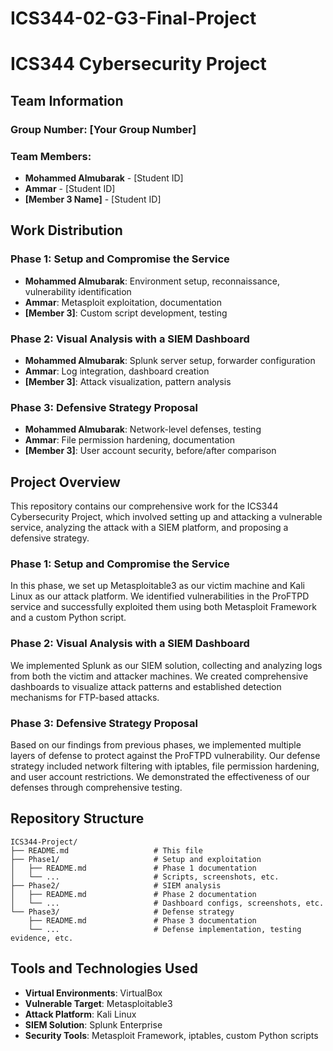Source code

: # ICS344-02-G3-Final-Project
# ICS344 Cybersecurity Project

## Team Information

### Group Number: [Your Group Number]

### Team Members:
- **Mohammed Almubarak** - [Student ID]
- **Ammar** - [Student ID]
- **[Member 3 Name]** - [Student ID]

## Work Distribution

### Phase 1: Setup and Compromise the Service
- **Mohammed Almubarak**: Environment setup, reconnaissance, vulnerability identification
- **Ammar**: Metasploit exploitation, documentation
- **[Member 3]**: Custom script development, testing

### Phase 2: Visual Analysis with a SIEM Dashboard
- **Mohammed Almubarak**: Splunk server setup, forwarder configuration
- **Ammar**: Log integration, dashboard creation
- **[Member 3]**: Attack visualization, pattern analysis

### Phase 3: Defensive Strategy Proposal
- **Mohammed Almubarak**: Network-level defenses, testing
- **Ammar**: File permission hardening, documentation
- **[Member 3]**: User account security, before/after comparison

## Project Overview

This repository contains our comprehensive work for the ICS344 Cybersecurity Project, which involved setting up and attacking a vulnerable service, analyzing the attack with a SIEM platform, and proposing a defensive strategy.

### Phase 1: Setup and Compromise the Service
In this phase, we set up Metasploitable3 as our victim machine and Kali Linux as our attack platform. We identified vulnerabilities in the ProFTPD service and successfully exploited them using both Metasploit Framework and a custom Python script.

### Phase 2: Visual Analysis with a SIEM Dashboard
We implemented Splunk as our SIEM solution, collecting and analyzing logs from both the victim and attacker machines. We created comprehensive dashboards to visualize attack patterns and established detection mechanisms for FTP-based attacks.

### Phase 3: Defensive Strategy Proposal
Based on our findings from previous phases, we implemented multiple layers of defense to protect against the ProFTPD vulnerability. Our defense strategy included network filtering with iptables, file permission hardening, and user account restrictions. We demonstrated the effectiveness of our defenses through comprehensive testing.

## Repository Structure

```
ICS344-Project/
├── README.md                   # This file
├── Phase1/                     # Setup and exploitation
│   ├── README.md               # Phase 1 documentation
│   └── ...                     # Scripts, screenshots, etc.
├── Phase2/                     # SIEM analysis
│   ├── README.md               # Phase 2 documentation
│   └── ...                     # Dashboard configs, screenshots, etc.
└── Phase3/                     # Defense strategy
    ├── README.md               # Phase 3 documentation
    └── ...                     # Defense implementation, testing evidence, etc.
```

## Tools and Technologies Used

- **Virtual Environments**: VirtualBox
- **Vulnerable Target**: Metasploitable3
- **Attack Platform**: Kali Linux
- **SIEM Solution**: Splunk Enterprise
- **Security Tools**: Metasploit Framework, iptables, custom Python scripts
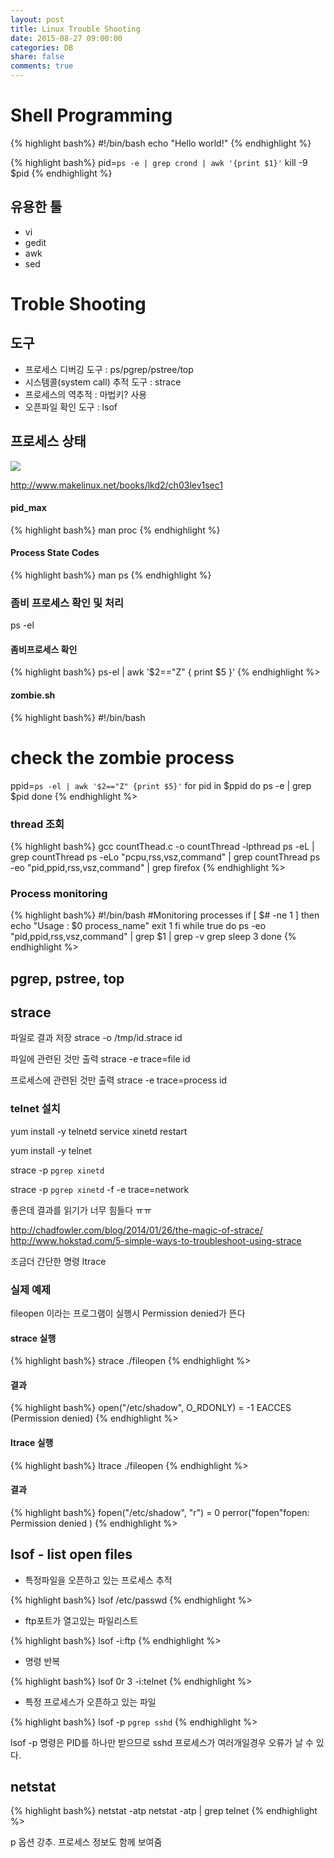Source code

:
 ```yaml
---
layout: post
title: Linux Trouble Shooting
date: 2015-08-27 09:00:00
categories: DB
share: false
comments: true
---
```


# Shell Programming

{% highlight bash%}
#!/bin/bash
echo "Hello world!"
{% endhighlight %}

{% highlight bash%}
pid=`ps -e | grep crond | awk '{print $1}'`
kill -9 $pid
{% endhighlight %}

## 유용한 툴

* vi
* gedit
* awk 
* sed

# Troble Shooting

## 도구

* 프로세스 디버깅 도구 : ps/pgrep/pstree/top
* 시스템콜(system call) 추적 도구 : strace
* 프로세스의 역추적 : 마법키? 사용
* 오픈파일 확인 도구 : lsof

## 프로세스 상태

![](http://www.makelinux.net/books/lkd2/graphics/03fig03.gif)

<http://www.makelinux.net/books/lkd2/ch03lev1sec1>


#### pid_max
{% highlight bash%}
man proc
{% endhighlight %}

#### Process State Codes
{% highlight bash%}
man ps 
{% endhighlight %}

### 좀비 프로세스 확인 및 처리

ps -el 

#### 좀비프로세스 확인

{% highlight bash%}
ps-el | awk '$2=="Z" { print $5 }'
{% endhighlight %>

#### zombie.sh

{% highlight bash%}
#!/bin/bash
# check the zombie process
ppid=`ps -el | awk '$2=="Z" {print $5}'`
for pid in $ppid
do
        ps -e | grep $pid
done
{% endhighlight %>

### thread 조회

{% highlight bash%}
gcc countThead.c -o countThread -lpthread
ps -eL | grep countThread
ps -eLo "pcpu,rss,vsz,command" | grep countThread
ps -eo "pid,ppid,rss,vsz,command" | grep firefox
{% endhighlight %>

### Process monitoring

{% highlight bash%}
#!/bin/bash
#Monitoring processes
if [ $# -ne 1 ]
then
        echo "Usage : $0 process_name"
        exit 1
fi
while true
do
        ps -eo "pid,ppid,rss,vsz,command" | grep $1 | grep -v grep
        sleep 3
done
{% endhighlight %>

## pgrep, pstree, top


## strace

파일로 결과 저장
strace -o /tmp/id.strace id

파일에 관련된 것만 출력
strace -e trace=file id

프로세스에 관련된 것만 출력
strace -e trace=process id

### telnet 설치

yum install -y telnetd
service xinetd restart

yum install -y telnet

strace -p `pgrep xinetd`

strace -p `pgrep xinetd` -f -e trace=network

좋은데 결과를 읽기가 너무 힘들다 ㅠㅠ

http://chadfowler.com/blog/2014/01/26/the-magic-of-strace/
http://www.hokstad.com/5-simple-ways-to-troubleshoot-using-strace

조금더 간단한 명령 ltrace

### 실제 예제

fileopen 이라는 프로그램이 실행시 Permission denied가 뜬다

#### strace 실행

{% highlight bash%}
strace ./fileopen
{% endhighlight %>

#### 결과

{% highlight bash%}
open("/etc/shadow", O_RDONLY)           = -1 EACCES (Permission denied)
{% endhighlight %>

#### ltrace 실행

{% highlight bash%}
ltrace ./fileopen
{% endhighlight %>

#### 결과

{% highlight bash%}
fopen("/etc/shadow", "r")               = 0
perror("fopen"fopen: Permission denied
) 
{% endhighlight %>

## lsof - list open files

* 특정파일을 오픈하고 있는 프로세스 추적

{% highlight bash%}
lsof /etc/passwd
{% endhighlight %>

* ftp포트가 열고있는 파일리스트 

{% highlight bash%}
lsof -i:ftp 
{% endhighlight %>

* 명령 반복

{% highlight bash%}
lsof 0r 3 -i:telnet
{% endhighlight %>

* 특정 프로세스가 오픈하고 있는 파일 

{% highlight bash%}
lsof -p `pgrep sshd`
{% endhighlight %>

lsof -p 명령은 PID를 하나만 받으므로 sshd 프로세스가 여러개일경우 오류가 날 수 있다.

## netstat

{% highlight bash%}
netstat -atp
netstat -atp | grep telnet
{% endhighlight %>

 p 옵션 강추. 프로세스 정보도 함께 보여줌
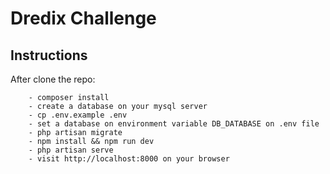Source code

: # Dredix Challenge

## Instructions

After clone the repo:

```
    - composer install
    - create a database on your mysql server
    - cp .env.example .env
    - set a database on environment variable DB_DATABASE on .env file
    - php artisan migrate
    - npm install && npm run dev
    - php artisan serve
    - visit http://localhost:8000 on your browser
```
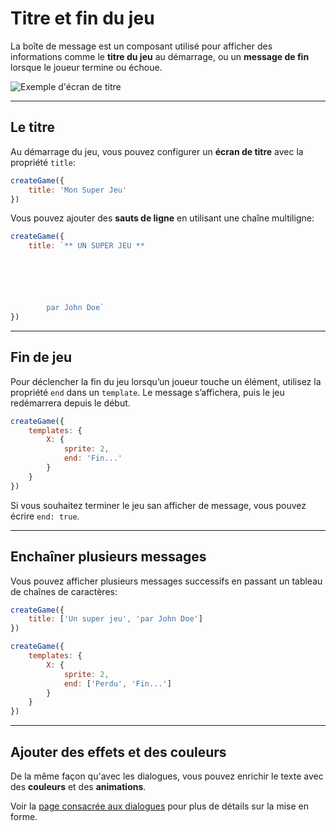 <script>
import Aside from '../../../lib/ui/Doc/Aside.svelte'
import Emoji from '../../../lib/ui/Doc/Emoji.svelte'
</script>

# <Emoji src="🎬" /> Titre et fin du jeu

La boîte de message est un composant utilisé pour afficher des informations comme le **titre du jeu** au démarrage, ou un **message de fin** lorsque le joueur termine ou échoue.

<img src="/doc/title.png" alt="Exemple d'écran de titre" />

---

## <Emoji src="✏️" /> Le titre

Au démarrage du jeu, vous pouvez configurer un **écran de titre** avec la propriété `title`:

```js
createGame({
	title: 'Mon Super Jeu'
})
```

Vous pouvez ajouter des **sauts de ligne** en utilisant une chaîne multiligne:

```js
createGame({
	title: `** UN SUPER JEU **






        par John Doe`
})
```

---

## <Emoji src="🏁" /> Fin de jeu

Pour déclencher la fin du jeu lorsqu’un joueur touche un élément, utilisez la propriété `end` dans un `template`.
Le message s’affichera, puis le jeu redémarrera depuis le début.

```js
createGame({
	templates: {
		X: {
			sprite: 2,
			end: 'Fin...'
		}
	}
})
```

<Aside>

Si vous souhaitez terminer le jeu san afficher de message, vous pouvez écrire `end: true`.

</Aside>

---

## <Emoji src="🪄" /> Enchaîner plusieurs messages

Vous pouvez afficher plusieurs messages successifs en passant un tableau de chaînes de caractères:

```js
createGame({
	title: ['Un super jeu', 'par John Doe']
})
```

```js
createGame({
	templates: {
		X: {
			sprite: 2,
			end: ['Perdu', 'Fin...']
		}
	}
})
```

---

## <Emoji src="💥" /> Ajouter des effets et des couleurs

De la même façon qu'avec les dialogues, vous pouvez enrichir le texte avec des **couleurs** et des **animations**.

<Aside>
Voir la <a href="/fr/doc/construction-du-monde/dialogues#ajouter-des-effets-et-des-couleurs-au-texte">page consacrée aux dialogues</a> pour plus de détails sur la mise en forme.
</Aside>
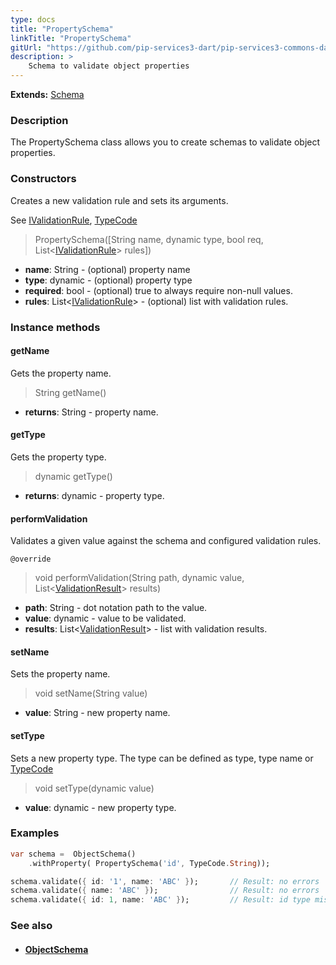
 ```yaml
---
type: docs
title: "PropertySchema"
linkTitle: "PropertySchema"
gitUrl: "https://github.com/pip-services3-dart/pip-services3-commons-dart"
description: >
    Schema to validate object properties
---
```


**Extends:** [Schema](../schema)

### Description

The PropertySchema class allows you to create schemas to validate object properties.

### Constructors
Creates a new validation rule and sets its arguments.

See [IValidationRule](../ivalidation_rule), [TypeCode](../convert/type_code)

> PropertySchema([String name, dynamic type, bool req, List<[IValidationRule](../ivalidation_rule)> rules])

- **name**: String - (optional) property name
- **type**: dynamic - (optional) property type
- **required**: bool -  (optional) true to always require non-null values.
- **rules**: List<[IValidationRule](../ivalidation_rule)> - (optional) list with validation rules.

### Instance methods

#### getName
Gets the property name.

> String getName()

- **returns**: String - property name.


#### getType
Gets the property type.

> dynamic getType()

- **returns**: dynamic - property type.


#### performValidation
Validates a given value against the schema and configured validation rules.

`@override`
> void performValidation(String path, dynamic value, List<[ValidationResult](../validation_result)> results)

- **path**: String - dot notation path to the value.
- **value**: dynamic - value to be validated.
- **results**: List<[ValidationResult](../validation_result)> - list with validation results.


#### setName
Sets the property name.

> void setName(String value)

- **value**: String - new property name.


#### setType
Sets a new property type.
The type can be defined as type, type name or [TypeCode](../../convert/type_code)

> void setType(dynamic value)

- **value**: dynamic - new property type.


### Examples

```dart
var schema =  ObjectSchema()
    .withProperty( PropertySchema('id', TypeCode.String));

schema.validate({ id: '1', name: 'ABC' });       // Result: no errors
schema.validate({ name: 'ABC' });                // Result: no errors
schema.validate({ id: 1, name: 'ABC' });         // Result: id type mismatch

```

### See also
- #### [ObjectSchema](../object_schema)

□ □ □ □

_About this task:_ Please give, as a bare number, how many lines in the listing above contain "README".

_The answer:_ 4